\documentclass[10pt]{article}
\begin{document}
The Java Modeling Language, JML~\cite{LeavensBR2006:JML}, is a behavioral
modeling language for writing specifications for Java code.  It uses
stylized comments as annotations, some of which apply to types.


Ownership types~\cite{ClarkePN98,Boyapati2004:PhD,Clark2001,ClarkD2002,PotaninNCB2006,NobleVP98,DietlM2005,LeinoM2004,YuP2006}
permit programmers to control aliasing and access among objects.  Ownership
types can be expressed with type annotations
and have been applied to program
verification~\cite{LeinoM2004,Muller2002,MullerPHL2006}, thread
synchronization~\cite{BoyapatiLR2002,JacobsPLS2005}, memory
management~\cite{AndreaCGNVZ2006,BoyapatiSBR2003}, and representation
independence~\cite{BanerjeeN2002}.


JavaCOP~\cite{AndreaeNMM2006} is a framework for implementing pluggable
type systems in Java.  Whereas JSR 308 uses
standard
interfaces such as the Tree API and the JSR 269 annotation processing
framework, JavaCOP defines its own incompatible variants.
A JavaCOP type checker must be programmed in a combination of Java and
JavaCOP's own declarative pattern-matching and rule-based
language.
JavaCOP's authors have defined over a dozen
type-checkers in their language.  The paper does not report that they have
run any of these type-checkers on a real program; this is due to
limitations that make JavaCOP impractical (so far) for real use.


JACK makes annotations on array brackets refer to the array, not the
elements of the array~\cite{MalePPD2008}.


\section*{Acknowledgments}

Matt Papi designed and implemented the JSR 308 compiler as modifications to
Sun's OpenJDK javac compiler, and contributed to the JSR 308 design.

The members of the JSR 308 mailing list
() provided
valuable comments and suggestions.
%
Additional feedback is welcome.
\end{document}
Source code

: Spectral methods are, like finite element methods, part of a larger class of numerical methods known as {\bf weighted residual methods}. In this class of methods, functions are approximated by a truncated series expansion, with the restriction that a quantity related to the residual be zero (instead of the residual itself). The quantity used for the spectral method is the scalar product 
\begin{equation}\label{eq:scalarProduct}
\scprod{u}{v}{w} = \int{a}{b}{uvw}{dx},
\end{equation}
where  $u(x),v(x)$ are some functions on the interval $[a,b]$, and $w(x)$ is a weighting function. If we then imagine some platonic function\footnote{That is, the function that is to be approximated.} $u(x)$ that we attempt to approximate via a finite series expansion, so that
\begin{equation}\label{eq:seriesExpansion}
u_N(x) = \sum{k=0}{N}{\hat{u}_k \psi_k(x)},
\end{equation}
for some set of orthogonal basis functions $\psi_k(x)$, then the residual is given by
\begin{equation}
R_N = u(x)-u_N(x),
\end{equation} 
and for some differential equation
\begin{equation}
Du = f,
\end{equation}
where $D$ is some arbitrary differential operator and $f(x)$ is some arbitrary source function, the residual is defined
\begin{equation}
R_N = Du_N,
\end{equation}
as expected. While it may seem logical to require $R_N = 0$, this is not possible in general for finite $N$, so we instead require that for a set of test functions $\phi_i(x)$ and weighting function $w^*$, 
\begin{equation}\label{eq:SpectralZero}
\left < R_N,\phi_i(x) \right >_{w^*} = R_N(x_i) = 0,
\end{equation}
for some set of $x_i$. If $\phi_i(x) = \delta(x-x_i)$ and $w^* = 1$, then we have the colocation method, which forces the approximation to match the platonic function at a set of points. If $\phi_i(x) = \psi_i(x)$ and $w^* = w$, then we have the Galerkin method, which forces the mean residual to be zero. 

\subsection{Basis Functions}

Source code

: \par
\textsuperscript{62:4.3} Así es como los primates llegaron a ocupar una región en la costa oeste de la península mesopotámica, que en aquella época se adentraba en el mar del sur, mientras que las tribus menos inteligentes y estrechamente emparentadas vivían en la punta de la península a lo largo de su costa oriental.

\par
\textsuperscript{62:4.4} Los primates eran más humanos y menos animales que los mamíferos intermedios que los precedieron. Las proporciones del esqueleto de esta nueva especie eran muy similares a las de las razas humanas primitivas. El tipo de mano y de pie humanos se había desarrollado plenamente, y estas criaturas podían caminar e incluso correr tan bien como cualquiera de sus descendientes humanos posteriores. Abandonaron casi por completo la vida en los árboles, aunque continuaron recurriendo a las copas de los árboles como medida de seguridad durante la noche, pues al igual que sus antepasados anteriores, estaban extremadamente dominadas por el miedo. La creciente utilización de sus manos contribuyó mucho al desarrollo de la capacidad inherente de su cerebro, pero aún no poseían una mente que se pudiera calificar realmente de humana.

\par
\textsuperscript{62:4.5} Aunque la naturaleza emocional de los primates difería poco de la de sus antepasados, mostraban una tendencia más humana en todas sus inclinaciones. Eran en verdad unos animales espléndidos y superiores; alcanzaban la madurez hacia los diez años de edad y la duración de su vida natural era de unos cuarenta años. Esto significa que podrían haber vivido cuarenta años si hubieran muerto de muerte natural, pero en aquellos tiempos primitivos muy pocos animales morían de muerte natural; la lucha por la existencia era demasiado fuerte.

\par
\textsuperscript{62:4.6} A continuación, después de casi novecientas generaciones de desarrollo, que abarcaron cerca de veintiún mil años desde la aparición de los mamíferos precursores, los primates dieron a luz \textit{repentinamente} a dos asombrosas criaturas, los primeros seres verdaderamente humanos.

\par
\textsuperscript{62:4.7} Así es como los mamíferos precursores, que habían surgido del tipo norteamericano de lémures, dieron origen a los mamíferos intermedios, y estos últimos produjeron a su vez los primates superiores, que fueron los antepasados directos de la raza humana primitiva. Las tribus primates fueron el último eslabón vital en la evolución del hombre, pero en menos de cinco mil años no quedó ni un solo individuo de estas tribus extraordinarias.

◆ **Exercise directions**
Reply with the lines from the first line of the entries through the line that contains "types can be expressed with type annotations", repeated exactly with both ends kept, and with nothing else.

◆ **Your solution**
\documentclass[10pt]{article}
\begin{document}
The Java Modeling Language, JML~\cite{LeavensBR2006:JML}, is a behavioral
modeling language for writing specifications for Java code.  It uses
stylized comments as annotations, some of which apply to types.


Ownership types~\cite{ClarkePN98,Boyapati2004:PhD,Clark2001,ClarkD2002,PotaninNCB2006,NobleVP98,DietlM2005,LeinoM2004,YuP2006}
permit programmers to control aliasing and access among objects.  Ownership
types can be expressed with type annotations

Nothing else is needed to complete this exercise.